The problem :: Report how many lines below contain the word "datoteka", giving the number and no other words.

[Extracted records]
+ + +

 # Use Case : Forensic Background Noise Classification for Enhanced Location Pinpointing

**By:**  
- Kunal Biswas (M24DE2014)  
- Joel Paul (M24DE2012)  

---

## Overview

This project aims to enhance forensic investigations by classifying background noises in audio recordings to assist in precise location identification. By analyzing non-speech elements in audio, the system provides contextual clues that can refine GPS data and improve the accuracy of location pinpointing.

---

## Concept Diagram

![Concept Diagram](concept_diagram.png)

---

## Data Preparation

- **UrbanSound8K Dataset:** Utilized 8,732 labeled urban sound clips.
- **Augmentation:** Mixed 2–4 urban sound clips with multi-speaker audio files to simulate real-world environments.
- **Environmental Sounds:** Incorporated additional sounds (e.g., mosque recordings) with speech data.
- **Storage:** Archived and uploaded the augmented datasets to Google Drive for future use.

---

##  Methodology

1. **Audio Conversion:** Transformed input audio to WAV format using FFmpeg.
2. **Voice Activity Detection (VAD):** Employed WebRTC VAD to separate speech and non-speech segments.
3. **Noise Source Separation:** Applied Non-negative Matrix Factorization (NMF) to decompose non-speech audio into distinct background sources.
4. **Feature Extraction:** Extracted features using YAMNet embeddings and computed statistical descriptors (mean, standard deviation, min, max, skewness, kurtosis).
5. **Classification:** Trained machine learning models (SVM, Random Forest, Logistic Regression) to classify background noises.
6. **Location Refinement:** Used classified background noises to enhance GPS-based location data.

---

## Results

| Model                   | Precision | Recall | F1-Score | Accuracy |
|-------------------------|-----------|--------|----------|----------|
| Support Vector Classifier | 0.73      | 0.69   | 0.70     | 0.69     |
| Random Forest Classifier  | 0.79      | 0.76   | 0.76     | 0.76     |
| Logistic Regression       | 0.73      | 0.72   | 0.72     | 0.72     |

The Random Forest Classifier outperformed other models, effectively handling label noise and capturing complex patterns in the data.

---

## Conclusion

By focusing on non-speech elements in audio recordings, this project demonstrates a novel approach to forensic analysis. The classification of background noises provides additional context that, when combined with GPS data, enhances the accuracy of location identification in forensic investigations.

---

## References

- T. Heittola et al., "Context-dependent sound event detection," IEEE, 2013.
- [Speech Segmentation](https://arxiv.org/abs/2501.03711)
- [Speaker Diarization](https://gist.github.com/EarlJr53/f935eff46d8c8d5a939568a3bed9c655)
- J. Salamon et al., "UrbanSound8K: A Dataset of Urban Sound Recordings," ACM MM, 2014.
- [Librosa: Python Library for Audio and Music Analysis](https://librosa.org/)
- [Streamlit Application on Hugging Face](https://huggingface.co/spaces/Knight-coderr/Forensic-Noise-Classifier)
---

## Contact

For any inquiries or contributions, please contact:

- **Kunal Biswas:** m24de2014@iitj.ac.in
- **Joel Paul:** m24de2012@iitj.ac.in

+ + +

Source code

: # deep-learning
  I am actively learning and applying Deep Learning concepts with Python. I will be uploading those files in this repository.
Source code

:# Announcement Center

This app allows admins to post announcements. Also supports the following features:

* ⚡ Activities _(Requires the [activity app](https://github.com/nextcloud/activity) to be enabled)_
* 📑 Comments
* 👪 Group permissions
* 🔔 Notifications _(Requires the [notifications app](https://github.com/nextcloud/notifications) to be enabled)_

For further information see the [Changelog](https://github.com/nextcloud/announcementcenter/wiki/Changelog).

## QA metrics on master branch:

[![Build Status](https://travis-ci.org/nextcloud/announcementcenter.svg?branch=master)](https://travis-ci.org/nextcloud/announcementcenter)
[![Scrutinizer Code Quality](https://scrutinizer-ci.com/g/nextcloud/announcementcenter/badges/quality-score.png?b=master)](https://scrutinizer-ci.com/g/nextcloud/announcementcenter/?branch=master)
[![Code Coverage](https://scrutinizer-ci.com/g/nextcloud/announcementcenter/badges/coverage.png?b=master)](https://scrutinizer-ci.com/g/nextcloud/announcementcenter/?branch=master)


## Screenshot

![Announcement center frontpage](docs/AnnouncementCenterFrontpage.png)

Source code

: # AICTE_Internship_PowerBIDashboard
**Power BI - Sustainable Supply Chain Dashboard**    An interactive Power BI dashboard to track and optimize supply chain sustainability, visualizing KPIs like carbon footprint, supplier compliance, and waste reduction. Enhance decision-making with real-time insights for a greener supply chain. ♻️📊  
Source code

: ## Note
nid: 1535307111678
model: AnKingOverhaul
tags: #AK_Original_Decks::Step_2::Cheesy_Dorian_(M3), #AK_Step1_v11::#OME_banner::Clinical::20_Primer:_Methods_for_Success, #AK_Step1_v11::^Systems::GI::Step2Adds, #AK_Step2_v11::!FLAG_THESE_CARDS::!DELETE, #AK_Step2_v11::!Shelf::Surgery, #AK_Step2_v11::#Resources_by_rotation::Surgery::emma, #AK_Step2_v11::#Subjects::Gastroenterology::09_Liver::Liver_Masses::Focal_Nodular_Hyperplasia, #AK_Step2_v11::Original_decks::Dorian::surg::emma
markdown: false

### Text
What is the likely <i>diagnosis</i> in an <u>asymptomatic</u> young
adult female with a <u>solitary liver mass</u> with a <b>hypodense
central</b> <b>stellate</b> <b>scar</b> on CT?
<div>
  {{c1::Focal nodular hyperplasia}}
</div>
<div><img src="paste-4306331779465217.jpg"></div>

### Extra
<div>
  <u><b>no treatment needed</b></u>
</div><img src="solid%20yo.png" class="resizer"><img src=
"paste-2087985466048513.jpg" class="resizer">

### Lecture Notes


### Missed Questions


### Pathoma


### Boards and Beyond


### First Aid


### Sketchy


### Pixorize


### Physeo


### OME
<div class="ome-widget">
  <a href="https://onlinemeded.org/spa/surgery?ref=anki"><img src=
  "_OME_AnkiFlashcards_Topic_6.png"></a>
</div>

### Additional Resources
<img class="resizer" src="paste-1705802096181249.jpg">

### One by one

+ + +

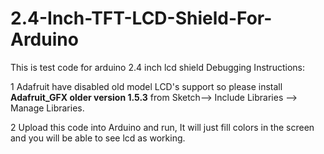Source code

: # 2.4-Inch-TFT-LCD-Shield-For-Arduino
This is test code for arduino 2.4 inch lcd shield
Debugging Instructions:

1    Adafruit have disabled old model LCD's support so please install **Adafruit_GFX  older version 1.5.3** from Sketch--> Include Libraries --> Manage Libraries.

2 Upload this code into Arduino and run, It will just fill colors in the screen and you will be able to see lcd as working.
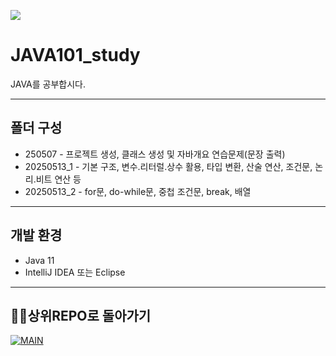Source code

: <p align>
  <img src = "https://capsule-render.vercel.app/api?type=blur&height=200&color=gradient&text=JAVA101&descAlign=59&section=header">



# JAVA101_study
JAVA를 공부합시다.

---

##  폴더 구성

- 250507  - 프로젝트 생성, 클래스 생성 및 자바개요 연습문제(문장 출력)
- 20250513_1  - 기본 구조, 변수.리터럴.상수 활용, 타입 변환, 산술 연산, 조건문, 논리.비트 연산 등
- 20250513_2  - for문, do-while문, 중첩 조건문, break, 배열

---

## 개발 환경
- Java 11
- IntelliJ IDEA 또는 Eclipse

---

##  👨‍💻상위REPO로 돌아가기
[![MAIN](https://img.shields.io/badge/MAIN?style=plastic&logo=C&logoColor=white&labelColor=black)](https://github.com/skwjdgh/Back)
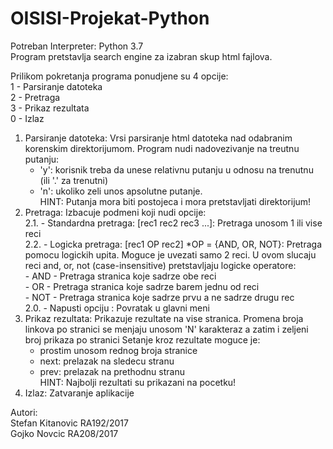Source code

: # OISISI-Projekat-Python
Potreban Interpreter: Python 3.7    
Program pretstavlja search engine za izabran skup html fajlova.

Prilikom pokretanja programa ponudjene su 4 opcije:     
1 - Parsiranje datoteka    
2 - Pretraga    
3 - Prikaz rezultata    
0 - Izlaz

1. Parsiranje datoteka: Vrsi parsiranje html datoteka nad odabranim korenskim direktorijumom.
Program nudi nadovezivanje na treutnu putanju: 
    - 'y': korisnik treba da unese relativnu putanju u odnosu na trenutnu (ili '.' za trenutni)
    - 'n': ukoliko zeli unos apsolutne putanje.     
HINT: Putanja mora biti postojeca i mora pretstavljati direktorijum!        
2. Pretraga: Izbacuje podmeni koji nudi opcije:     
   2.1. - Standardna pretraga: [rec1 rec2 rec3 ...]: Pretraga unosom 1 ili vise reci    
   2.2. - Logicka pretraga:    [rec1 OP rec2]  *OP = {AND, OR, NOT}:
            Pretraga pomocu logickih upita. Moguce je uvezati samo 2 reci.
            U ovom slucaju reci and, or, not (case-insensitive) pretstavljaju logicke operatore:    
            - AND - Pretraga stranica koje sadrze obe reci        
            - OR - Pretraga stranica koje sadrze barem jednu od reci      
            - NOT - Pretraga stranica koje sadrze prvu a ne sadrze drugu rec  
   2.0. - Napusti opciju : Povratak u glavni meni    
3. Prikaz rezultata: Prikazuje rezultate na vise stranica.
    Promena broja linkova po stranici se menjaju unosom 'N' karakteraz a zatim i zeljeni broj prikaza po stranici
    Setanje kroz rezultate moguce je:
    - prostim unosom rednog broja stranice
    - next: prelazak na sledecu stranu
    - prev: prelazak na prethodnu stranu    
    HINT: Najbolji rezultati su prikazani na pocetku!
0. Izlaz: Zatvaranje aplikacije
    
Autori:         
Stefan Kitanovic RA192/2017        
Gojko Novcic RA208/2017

+ + +

Completed exercise :: 2